> Instructions to follow
Among the records that follow, find the line with "wird für $k$" and the line with "auszugeben. B) Ein". Set down those lines and all lines between them exactly, without adding anything.

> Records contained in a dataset
• • • • • • •

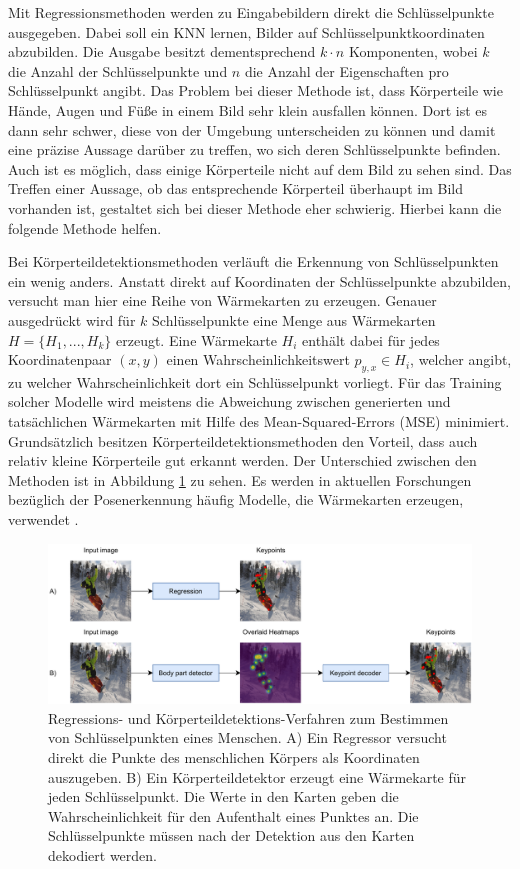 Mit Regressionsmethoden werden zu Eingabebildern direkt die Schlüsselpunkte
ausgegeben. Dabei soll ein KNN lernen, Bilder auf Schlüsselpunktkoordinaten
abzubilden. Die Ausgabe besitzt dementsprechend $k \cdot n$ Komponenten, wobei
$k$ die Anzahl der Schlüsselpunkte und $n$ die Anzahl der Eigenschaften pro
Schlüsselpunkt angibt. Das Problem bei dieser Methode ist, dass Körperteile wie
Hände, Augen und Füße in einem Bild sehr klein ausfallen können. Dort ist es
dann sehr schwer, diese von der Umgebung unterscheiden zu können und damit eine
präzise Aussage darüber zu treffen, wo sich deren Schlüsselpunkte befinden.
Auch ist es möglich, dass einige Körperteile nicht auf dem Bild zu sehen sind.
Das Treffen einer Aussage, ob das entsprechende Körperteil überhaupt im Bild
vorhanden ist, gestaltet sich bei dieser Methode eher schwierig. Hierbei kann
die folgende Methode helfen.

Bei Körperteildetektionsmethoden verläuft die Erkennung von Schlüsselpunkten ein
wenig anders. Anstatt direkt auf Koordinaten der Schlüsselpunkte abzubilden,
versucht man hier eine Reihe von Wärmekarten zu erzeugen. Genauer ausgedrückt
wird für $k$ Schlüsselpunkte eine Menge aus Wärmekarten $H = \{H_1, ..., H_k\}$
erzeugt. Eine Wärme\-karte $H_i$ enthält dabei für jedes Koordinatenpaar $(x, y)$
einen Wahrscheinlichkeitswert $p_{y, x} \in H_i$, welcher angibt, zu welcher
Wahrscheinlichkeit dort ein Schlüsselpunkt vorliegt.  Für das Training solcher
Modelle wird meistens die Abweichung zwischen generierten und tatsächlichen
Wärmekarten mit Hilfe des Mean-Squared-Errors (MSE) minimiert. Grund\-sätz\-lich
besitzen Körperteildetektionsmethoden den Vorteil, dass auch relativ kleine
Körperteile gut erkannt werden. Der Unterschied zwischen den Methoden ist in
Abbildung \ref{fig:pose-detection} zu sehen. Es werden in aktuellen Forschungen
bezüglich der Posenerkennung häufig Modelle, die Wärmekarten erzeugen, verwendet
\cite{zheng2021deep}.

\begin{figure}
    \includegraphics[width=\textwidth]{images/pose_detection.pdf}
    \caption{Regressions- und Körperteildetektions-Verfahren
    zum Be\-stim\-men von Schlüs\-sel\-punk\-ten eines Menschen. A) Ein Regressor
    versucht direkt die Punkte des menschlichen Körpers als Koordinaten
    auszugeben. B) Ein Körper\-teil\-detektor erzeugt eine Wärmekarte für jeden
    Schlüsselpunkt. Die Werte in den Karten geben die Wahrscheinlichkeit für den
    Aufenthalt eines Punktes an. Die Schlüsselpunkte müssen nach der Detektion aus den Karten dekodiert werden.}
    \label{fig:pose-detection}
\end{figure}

• • • • • • •

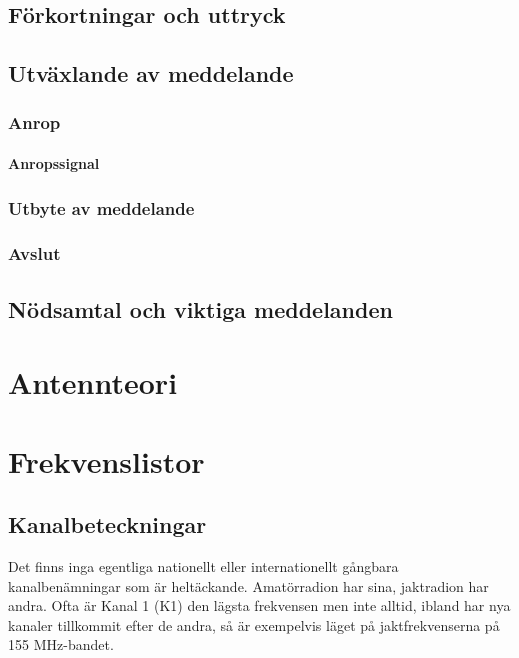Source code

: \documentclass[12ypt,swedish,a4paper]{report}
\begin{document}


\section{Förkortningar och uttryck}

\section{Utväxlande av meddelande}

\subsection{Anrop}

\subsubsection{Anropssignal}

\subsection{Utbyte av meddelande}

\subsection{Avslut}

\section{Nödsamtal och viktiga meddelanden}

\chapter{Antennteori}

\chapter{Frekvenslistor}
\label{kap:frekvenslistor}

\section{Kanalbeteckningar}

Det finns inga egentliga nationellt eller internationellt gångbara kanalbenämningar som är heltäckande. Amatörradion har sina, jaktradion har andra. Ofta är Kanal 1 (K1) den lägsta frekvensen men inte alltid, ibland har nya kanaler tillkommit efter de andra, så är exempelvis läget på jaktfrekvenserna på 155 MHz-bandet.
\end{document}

• • • • • • •

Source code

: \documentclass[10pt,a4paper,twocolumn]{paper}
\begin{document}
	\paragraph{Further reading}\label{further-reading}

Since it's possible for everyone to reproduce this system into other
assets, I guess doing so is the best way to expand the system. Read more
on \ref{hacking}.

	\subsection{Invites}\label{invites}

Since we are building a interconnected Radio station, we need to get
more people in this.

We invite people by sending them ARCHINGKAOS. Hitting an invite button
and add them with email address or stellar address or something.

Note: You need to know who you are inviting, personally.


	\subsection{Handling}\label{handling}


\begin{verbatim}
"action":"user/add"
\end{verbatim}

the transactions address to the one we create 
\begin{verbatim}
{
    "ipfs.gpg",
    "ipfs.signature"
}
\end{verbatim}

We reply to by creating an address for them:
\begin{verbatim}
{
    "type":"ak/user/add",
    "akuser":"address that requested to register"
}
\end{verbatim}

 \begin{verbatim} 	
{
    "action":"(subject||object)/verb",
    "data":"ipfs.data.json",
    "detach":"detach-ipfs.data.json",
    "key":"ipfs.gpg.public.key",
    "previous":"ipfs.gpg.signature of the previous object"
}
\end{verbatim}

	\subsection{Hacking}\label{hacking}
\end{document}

• • • • • • •

> Reply to the exercise
wird für $k$ Schlüsselpunkte eine Menge aus Wärmekarten $H = \{H_1, ..., H_k\}$
erzeugt. Eine Wärme\-karte $H_i$ enthält dabei für jedes Koordinatenpaar $(x, y)$
einen Wahrscheinlichkeitswert $p_{y, x} \in H_i$, welcher angibt, zu welcher
Wahrscheinlichkeit dort ein Schlüsselpunkt vorliegt.  Für das Training solcher
Modelle wird meistens die Abweichung zwischen generierten und tatsächlichen
Wärmekarten mit Hilfe des Mean-Squared-Errors (MSE) minimiert. Grund\-sätz\-lich
besitzen Körperteildetektionsmethoden den Vorteil, dass auch relativ kleine
Körperteile gut erkannt werden. Der Unterschied zwischen den Methoden ist in
Abbildung \ref{fig:pose-detection} zu sehen. Es werden in aktuellen Forschungen
bezüglich der Posenerkennung häufig Modelle, die Wärmekarten erzeugen, verwendet
\cite{zheng2021deep}.

\begin{figure}
    \includegraphics[width=\textwidth]{images/pose_detection.pdf}
    \caption{Regressions- und Körperteildetektions-Verfahren
    zum Be\-stim\-men von Schlüs\-sel\-punk\-ten eines Menschen. A) Ein Regressor
    versucht direkt die Punkte des menschlichen Körpers als Koordinaten
    auszugeben. B) Ein Körper\-teil\-detektor erzeugt eine Wärmekarte für jeden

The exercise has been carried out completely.